• PROBLEM: Only one stretch of the data below should be repeated: the lines from the line containing "This protocol describes" through the line containing "Node discovery is", inclusive, exactly as they are.

• RECORDS PROVIDED:
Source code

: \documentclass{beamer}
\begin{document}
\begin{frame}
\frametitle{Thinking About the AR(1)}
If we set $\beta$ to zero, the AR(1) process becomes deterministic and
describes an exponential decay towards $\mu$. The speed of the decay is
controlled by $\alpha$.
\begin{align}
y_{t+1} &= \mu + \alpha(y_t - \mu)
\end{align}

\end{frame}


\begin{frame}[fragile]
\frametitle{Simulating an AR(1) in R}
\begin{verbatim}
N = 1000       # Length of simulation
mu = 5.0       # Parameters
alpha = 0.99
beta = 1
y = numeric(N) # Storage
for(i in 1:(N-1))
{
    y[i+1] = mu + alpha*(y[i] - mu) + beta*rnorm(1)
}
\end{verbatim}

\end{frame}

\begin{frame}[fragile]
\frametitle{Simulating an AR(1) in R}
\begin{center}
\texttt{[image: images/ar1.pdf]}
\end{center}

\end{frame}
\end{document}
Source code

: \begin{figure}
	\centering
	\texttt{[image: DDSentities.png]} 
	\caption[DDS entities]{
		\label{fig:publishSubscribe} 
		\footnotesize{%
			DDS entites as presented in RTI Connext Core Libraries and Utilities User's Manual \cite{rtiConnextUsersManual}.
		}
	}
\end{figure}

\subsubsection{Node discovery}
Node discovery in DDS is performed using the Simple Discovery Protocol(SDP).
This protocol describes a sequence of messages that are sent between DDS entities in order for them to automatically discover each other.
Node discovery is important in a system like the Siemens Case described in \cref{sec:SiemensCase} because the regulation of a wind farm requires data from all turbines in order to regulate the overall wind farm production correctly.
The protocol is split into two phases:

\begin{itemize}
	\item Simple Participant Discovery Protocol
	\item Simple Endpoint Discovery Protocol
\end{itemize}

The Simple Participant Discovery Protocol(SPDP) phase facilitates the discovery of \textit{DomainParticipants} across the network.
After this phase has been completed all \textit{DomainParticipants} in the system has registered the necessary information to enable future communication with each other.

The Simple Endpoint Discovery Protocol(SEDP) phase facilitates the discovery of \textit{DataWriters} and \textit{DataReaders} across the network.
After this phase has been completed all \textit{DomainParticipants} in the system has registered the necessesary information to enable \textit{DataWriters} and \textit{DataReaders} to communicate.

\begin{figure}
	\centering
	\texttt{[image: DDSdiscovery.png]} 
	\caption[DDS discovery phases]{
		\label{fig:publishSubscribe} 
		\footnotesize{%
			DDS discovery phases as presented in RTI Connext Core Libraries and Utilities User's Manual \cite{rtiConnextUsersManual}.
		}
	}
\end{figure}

• TASK OUTPUT:
This protocol describes a sequence of messages that are sent between DDS entities in order for them to automatically discover each other.
Node discovery is important in a system like the Siemens Case described in \cref{sec:SiemensCase} because the regulation of a wind farm requires data from all turbines in order to regulate the overall wind farm production correctly.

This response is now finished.